━━━━━ Task input
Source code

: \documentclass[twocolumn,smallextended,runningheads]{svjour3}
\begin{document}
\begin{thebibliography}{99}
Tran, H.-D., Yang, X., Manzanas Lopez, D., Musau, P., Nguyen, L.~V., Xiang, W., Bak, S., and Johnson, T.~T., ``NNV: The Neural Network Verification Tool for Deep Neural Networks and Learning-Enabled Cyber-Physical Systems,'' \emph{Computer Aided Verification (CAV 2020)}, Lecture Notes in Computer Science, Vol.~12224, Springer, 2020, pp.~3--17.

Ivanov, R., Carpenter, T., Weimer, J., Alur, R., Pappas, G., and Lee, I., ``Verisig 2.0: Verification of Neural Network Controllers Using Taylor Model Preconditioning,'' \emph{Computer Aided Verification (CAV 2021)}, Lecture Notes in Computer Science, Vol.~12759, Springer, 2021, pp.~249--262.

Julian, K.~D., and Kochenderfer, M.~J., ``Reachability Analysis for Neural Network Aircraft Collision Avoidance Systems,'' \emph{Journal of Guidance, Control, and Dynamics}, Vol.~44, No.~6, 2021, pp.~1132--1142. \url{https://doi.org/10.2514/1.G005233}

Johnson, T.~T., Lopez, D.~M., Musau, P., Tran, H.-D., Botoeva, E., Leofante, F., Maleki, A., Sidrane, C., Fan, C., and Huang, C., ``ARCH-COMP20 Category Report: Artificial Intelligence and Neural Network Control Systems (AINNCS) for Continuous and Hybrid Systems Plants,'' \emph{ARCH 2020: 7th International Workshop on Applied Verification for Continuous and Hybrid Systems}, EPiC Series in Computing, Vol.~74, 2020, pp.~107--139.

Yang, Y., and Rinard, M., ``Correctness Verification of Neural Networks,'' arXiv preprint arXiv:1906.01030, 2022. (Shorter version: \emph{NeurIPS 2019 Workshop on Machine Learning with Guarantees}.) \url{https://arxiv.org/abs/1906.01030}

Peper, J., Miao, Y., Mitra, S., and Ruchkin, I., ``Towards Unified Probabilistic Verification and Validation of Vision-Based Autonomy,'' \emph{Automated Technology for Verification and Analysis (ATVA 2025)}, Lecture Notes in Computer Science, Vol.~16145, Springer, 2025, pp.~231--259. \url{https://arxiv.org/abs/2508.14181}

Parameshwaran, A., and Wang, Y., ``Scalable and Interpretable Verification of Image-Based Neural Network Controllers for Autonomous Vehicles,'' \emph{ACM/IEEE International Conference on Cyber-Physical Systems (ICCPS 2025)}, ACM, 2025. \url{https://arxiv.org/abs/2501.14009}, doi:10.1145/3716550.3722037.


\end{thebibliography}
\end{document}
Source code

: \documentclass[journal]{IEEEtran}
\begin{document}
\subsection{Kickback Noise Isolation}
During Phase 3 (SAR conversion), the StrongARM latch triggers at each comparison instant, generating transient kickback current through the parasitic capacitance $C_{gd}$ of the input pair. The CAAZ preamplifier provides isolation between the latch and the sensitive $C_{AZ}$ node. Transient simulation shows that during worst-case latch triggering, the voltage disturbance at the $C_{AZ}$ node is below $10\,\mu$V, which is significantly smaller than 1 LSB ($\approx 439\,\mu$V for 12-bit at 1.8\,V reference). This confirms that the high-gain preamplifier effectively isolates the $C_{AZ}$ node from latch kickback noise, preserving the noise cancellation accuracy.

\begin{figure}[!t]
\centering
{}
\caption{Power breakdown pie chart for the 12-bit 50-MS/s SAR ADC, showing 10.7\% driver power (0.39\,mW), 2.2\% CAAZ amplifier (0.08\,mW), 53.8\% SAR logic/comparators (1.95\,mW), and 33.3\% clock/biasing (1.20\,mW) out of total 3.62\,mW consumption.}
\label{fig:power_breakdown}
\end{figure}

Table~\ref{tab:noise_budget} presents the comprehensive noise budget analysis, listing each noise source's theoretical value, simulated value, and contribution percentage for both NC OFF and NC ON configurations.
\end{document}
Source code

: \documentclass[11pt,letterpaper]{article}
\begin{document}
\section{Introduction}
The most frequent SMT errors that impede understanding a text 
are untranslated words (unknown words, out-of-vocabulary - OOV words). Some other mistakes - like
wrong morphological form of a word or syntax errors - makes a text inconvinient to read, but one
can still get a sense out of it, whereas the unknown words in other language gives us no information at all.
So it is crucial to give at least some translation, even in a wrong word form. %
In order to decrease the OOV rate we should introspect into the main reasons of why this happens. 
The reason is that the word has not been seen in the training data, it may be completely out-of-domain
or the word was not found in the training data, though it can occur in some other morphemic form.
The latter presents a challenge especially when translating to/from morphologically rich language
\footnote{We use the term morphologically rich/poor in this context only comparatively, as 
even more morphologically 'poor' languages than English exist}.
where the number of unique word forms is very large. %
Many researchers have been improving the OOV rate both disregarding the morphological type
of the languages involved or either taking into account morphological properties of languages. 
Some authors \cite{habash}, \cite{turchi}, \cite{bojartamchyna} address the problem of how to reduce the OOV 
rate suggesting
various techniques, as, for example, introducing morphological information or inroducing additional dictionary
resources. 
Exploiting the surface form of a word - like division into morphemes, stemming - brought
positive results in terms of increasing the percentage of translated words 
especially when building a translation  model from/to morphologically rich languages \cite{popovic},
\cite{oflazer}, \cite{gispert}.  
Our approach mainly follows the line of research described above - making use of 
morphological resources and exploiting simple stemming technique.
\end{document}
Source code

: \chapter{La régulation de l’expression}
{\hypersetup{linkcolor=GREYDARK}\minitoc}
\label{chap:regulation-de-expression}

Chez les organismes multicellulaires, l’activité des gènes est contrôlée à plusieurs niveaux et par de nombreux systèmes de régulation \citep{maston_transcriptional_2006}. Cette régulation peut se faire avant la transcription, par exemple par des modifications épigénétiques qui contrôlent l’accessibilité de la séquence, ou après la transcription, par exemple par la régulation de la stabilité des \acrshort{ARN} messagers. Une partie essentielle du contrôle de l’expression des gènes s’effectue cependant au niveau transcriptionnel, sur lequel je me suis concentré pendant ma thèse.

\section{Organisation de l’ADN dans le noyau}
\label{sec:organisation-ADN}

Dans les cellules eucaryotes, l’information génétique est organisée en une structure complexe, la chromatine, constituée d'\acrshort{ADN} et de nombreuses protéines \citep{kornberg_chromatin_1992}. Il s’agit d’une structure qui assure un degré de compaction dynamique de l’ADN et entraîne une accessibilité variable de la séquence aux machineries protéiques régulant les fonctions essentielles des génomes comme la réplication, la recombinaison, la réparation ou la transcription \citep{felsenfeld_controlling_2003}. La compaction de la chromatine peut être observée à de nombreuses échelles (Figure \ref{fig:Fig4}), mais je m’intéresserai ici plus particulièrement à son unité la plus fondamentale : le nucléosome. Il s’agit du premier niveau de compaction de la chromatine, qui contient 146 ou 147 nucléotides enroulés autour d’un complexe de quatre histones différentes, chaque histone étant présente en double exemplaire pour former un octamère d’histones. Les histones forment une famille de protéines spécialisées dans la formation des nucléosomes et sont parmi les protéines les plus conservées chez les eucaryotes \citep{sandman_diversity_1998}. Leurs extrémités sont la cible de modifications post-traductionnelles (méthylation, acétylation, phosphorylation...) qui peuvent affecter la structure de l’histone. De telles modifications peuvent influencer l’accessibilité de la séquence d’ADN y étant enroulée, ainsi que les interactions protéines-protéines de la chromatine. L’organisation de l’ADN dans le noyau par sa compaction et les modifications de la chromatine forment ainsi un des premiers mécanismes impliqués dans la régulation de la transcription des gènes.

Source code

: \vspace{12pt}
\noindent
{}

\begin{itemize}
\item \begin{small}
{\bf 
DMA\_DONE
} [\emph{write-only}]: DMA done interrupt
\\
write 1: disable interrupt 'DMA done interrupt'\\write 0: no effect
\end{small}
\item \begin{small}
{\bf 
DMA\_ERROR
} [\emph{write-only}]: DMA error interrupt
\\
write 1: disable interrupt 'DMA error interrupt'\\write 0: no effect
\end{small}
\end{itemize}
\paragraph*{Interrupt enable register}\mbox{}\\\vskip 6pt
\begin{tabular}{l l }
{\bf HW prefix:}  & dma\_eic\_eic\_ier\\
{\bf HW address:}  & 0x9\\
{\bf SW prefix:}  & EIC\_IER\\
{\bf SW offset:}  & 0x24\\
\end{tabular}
━━━━━━━━━━
Find the word "into" in the material, then list each line that holds it.

In order to decrease the OOV rate we should introspect into the main reasons of why this happens. 
of the languages involved or either taking into account morphological properties of languages. 
Exploiting the surface form of a word - like division into morphemes, stemming - brought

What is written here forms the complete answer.